**Information shown:**
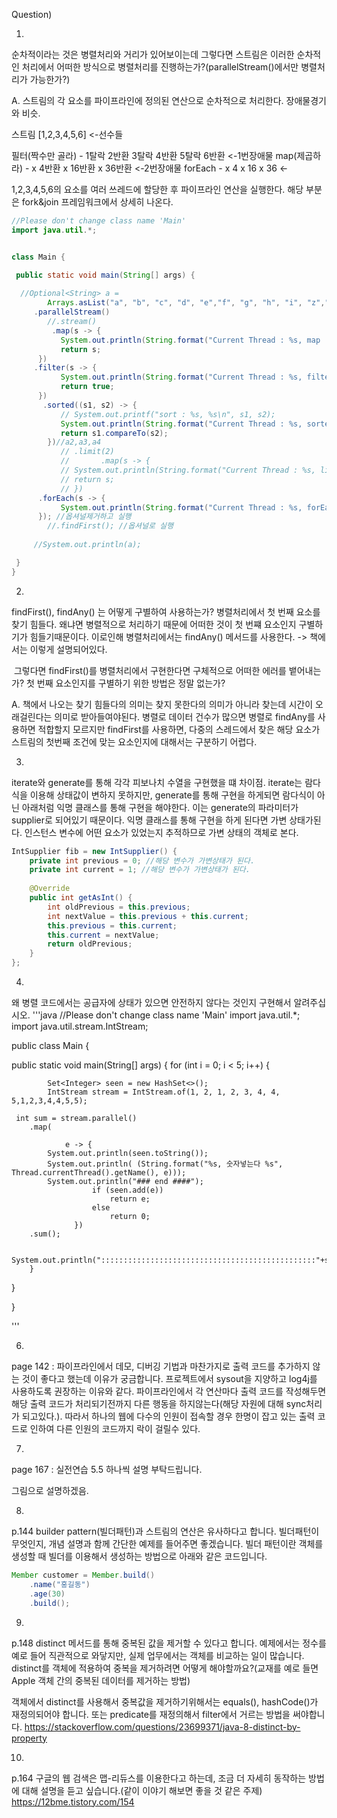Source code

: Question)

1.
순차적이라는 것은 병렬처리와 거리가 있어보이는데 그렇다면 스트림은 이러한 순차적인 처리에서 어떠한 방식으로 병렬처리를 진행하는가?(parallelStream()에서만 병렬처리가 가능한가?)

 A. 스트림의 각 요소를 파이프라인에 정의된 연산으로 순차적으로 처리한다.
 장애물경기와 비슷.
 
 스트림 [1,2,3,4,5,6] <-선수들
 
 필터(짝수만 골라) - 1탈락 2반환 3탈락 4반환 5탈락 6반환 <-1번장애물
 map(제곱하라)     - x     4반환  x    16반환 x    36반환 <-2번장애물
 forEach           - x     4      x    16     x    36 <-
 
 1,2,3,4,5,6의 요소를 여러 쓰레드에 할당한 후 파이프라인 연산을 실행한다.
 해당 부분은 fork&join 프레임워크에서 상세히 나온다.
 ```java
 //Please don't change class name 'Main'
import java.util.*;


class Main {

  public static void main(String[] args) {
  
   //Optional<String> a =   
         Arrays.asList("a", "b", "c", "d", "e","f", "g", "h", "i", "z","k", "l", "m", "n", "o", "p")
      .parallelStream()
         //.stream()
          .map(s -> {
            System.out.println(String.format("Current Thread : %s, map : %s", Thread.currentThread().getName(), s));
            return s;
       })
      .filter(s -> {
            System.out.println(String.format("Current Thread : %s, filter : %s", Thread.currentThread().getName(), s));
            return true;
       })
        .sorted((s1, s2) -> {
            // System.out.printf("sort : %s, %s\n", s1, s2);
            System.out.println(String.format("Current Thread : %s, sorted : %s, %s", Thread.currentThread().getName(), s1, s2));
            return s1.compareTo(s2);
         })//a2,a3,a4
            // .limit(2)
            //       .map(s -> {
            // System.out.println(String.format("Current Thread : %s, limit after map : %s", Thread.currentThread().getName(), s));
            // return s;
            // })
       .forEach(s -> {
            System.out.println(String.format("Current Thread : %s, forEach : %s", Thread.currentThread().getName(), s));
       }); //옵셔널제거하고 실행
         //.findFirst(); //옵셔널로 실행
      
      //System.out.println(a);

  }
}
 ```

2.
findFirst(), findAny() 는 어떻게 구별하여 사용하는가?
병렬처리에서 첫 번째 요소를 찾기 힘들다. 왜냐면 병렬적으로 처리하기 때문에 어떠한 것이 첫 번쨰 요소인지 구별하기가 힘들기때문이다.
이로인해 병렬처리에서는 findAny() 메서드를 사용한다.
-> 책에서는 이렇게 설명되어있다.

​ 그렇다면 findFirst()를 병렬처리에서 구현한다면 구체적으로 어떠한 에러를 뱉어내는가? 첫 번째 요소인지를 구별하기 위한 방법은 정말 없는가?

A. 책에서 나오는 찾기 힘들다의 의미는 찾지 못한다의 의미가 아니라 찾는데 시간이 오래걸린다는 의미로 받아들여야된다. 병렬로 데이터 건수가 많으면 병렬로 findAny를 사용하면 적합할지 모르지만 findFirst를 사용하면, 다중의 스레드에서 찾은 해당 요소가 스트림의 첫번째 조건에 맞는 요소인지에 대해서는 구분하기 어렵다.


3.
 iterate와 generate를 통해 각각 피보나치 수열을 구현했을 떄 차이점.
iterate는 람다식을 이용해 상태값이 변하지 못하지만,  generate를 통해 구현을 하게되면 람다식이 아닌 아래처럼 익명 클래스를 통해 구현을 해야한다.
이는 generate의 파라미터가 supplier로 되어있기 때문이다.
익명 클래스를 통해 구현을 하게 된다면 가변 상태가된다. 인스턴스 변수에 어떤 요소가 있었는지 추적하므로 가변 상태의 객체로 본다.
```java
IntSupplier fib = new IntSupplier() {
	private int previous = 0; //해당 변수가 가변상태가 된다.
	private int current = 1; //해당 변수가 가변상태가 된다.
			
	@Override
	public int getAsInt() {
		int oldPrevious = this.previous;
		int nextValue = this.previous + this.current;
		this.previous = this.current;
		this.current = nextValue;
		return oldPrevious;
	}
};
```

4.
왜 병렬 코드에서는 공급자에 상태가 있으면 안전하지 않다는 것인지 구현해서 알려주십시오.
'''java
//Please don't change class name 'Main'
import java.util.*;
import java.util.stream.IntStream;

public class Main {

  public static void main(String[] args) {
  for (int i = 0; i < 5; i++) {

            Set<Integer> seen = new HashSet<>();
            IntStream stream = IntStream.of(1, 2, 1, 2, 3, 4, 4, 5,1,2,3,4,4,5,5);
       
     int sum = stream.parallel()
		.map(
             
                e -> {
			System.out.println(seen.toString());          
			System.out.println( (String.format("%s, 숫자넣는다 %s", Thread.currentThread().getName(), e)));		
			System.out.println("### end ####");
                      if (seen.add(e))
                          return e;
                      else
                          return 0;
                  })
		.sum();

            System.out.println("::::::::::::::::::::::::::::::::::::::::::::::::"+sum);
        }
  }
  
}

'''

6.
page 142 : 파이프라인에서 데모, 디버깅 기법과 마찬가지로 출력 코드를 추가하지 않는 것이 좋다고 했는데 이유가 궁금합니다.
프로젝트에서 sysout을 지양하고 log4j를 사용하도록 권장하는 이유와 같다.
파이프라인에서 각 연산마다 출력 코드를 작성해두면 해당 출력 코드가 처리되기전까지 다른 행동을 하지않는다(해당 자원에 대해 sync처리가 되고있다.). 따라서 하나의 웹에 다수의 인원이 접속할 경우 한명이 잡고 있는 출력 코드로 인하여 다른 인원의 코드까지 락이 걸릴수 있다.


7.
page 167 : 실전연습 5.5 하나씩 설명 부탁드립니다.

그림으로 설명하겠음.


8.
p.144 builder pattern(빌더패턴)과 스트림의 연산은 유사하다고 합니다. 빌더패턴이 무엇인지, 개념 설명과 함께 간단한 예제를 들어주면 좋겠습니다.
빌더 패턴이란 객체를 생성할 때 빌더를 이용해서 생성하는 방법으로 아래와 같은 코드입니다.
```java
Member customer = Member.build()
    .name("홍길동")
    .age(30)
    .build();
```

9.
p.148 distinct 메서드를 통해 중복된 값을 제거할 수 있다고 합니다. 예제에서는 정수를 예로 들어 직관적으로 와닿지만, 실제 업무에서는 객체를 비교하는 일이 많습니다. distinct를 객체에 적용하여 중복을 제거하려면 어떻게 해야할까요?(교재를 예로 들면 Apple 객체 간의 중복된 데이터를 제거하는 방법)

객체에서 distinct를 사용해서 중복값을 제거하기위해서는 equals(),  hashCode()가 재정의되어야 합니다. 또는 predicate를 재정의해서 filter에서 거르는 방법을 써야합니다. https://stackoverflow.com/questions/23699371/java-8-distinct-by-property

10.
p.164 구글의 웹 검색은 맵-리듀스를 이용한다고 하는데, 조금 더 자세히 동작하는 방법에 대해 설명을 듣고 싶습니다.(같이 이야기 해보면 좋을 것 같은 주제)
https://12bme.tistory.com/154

**Problem to solve:**
In the records above, the line with "if (seen.add(e))" marks the start and the line with "객체에서 distinct를 사용해서" marks the end; copy that stretch exactly, both lines included, and nothing else.

**Output below:**
                      if (seen.add(e))
                          return e;
                      else
                          return 0;
                  })
		.sum();

            System.out.println("::::::::::::::::::::::::::::::::::::::::::::::::"+sum);
        }
  }
  
}

'''

6.
page 142 : 파이프라인에서 데모, 디버깅 기법과 마찬가지로 출력 코드를 추가하지 않는 것이 좋다고 했는데 이유가 궁금합니다.
프로젝트에서 sysout을 지양하고 log4j를 사용하도록 권장하는 이유와 같다.
파이프라인에서 각 연산마다 출력 코드를 작성해두면 해당 출력 코드가 처리되기전까지 다른 행동을 하지않는다(해당 자원에 대해 sync처리가 되고있다.). 따라서 하나의 웹에 다수의 인원이 접속할 경우 한명이 잡고 있는 출력 코드로 인하여 다른 인원의 코드까지 락이 걸릴수 있다.


7.
page 167 : 실전연습 5.5 하나씩 설명 부탁드립니다.

그림으로 설명하겠음.


8.
p.144 builder pattern(빌더패턴)과 스트림의 연산은 유사하다고 합니다. 빌더패턴이 무엇인지, 개념 설명과 함께 간단한 예제를 들어주면 좋겠습니다.
빌더 패턴이란 객체를 생성할 때 빌더를 이용해서 생성하는 방법으로 아래와 같은 코드입니다.
```java
Member customer = Member.build()
    .name("홍길동")
    .age(30)
    .build();
```

9.
p.148 distinct 메서드를 통해 중복된 값을 제거할 수 있다고 합니다. 예제에서는 정수를 예로 들어 직관적으로 와닿지만, 실제 업무에서는 객체를 비교하는 일이 많습니다. distinct를 객체에 적용하여 중복을 제거하려면 어떻게 해야할까요?(교재를 예로 들면 Apple 객체 간의 중복된 데이터를 제거하는 방법)

객체에서 distinct를 사용해서 중복값을 제거하기위해서는 equals(),  hashCode()가 재정의되어야 합니다. 또는 predicate를 재정의해서 filter에서 거르는 방법을 써야합니다. https://stackoverflow.com/questions/23699371/java-8-distinct-by-property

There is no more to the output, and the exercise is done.